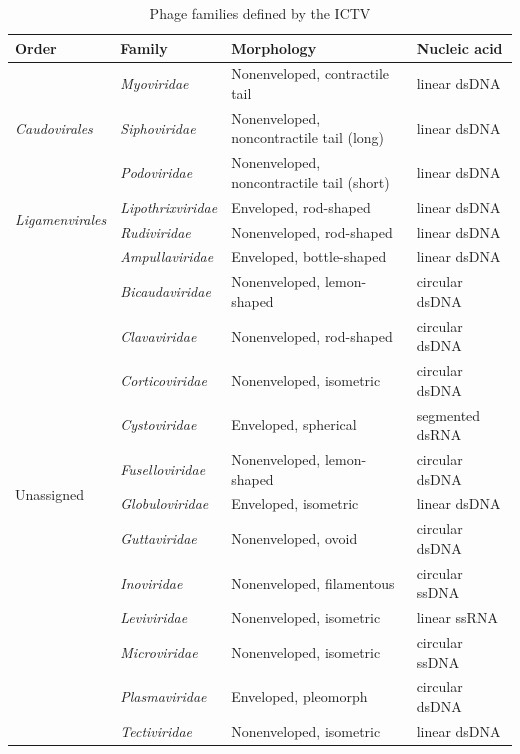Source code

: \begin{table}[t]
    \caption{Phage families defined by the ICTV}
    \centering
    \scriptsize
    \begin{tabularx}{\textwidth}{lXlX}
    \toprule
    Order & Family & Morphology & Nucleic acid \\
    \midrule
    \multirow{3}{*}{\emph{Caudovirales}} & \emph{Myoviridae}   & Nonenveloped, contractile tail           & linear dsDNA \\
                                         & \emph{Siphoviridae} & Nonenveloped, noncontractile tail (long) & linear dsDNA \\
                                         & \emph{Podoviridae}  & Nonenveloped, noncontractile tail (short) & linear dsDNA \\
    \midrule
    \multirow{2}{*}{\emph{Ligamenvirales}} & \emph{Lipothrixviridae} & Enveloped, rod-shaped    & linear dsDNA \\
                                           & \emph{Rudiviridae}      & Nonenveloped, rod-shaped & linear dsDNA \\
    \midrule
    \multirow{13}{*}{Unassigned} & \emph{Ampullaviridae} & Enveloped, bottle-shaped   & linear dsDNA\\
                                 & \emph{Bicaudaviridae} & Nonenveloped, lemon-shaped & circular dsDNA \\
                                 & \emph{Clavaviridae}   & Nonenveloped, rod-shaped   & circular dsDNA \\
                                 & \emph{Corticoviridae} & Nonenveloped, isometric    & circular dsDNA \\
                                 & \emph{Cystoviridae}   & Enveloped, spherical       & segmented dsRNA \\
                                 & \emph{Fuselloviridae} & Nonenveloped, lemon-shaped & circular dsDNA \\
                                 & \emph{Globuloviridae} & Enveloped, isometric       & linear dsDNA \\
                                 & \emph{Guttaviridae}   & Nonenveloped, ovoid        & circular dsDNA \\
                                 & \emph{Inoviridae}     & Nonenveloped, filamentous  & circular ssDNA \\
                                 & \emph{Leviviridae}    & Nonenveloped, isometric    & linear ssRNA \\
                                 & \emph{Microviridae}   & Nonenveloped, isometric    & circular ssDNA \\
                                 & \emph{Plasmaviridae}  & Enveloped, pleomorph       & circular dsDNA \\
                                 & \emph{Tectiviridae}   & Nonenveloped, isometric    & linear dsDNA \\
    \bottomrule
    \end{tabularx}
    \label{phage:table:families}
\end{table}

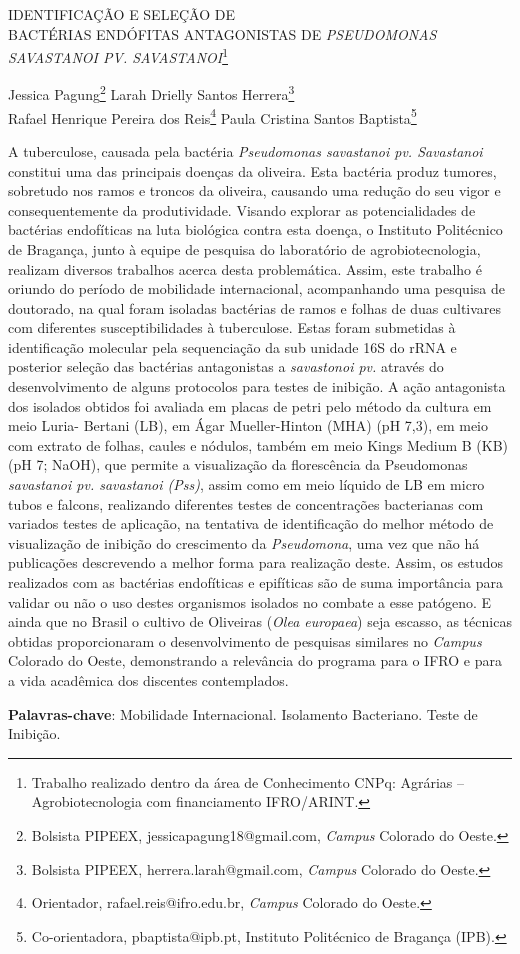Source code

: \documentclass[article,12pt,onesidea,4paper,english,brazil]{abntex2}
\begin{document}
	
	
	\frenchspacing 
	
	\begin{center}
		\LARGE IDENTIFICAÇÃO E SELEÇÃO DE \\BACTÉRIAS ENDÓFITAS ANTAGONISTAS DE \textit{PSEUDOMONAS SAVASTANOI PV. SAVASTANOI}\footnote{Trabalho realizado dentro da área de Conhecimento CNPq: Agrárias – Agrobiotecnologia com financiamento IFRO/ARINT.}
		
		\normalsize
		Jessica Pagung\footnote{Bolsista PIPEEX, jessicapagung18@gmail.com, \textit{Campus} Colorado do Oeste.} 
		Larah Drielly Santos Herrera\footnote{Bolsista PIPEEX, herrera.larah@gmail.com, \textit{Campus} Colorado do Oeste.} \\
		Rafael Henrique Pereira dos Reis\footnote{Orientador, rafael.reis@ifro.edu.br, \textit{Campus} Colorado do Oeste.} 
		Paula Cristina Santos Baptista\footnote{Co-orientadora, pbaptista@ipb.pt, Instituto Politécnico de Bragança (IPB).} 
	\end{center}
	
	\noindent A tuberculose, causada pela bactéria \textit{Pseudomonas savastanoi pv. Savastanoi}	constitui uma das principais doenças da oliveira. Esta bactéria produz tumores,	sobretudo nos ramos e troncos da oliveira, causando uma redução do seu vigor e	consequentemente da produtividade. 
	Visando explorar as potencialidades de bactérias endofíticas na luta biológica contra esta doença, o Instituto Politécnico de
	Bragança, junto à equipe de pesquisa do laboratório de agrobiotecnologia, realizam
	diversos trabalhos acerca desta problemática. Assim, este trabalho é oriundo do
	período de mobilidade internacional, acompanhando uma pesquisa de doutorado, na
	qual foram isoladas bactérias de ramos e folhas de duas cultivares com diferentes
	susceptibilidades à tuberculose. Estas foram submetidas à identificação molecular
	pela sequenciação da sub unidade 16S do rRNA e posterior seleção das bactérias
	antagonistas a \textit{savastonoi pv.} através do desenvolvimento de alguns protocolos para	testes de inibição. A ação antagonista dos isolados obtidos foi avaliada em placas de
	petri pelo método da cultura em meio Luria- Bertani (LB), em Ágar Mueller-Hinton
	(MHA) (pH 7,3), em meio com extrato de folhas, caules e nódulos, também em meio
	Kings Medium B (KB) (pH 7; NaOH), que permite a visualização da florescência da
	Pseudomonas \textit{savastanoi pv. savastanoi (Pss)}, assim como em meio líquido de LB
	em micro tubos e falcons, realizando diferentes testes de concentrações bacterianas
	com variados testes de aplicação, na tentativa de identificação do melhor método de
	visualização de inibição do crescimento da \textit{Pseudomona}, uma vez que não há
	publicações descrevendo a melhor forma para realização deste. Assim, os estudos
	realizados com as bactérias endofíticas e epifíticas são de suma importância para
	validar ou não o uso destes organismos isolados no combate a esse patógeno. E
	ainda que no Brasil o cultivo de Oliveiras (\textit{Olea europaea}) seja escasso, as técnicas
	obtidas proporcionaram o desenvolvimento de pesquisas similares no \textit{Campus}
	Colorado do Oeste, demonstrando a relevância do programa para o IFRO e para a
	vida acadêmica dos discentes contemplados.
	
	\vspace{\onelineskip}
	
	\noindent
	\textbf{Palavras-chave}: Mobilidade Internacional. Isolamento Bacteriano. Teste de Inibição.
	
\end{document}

-*-

TASK REQUIREMENTS - The word to find is "isometric". Copy every line of the records that holds it.

TASK RESULT -
                                 & \emph{Corticoviridae} & Nonenveloped, isometric    & circular dsDNA \\
                                 & \emph{Globuloviridae} & Enveloped, isometric       & linear dsDNA \\
                                 & \emph{Leviviridae}    & Nonenveloped, isometric    & linear ssRNA \\
                                 & \emph{Microviridae}   & Nonenveloped, isometric    & circular ssDNA \\
                                 & \emph{Tectiviridae}   & Nonenveloped, isometric    & linear dsDNA \\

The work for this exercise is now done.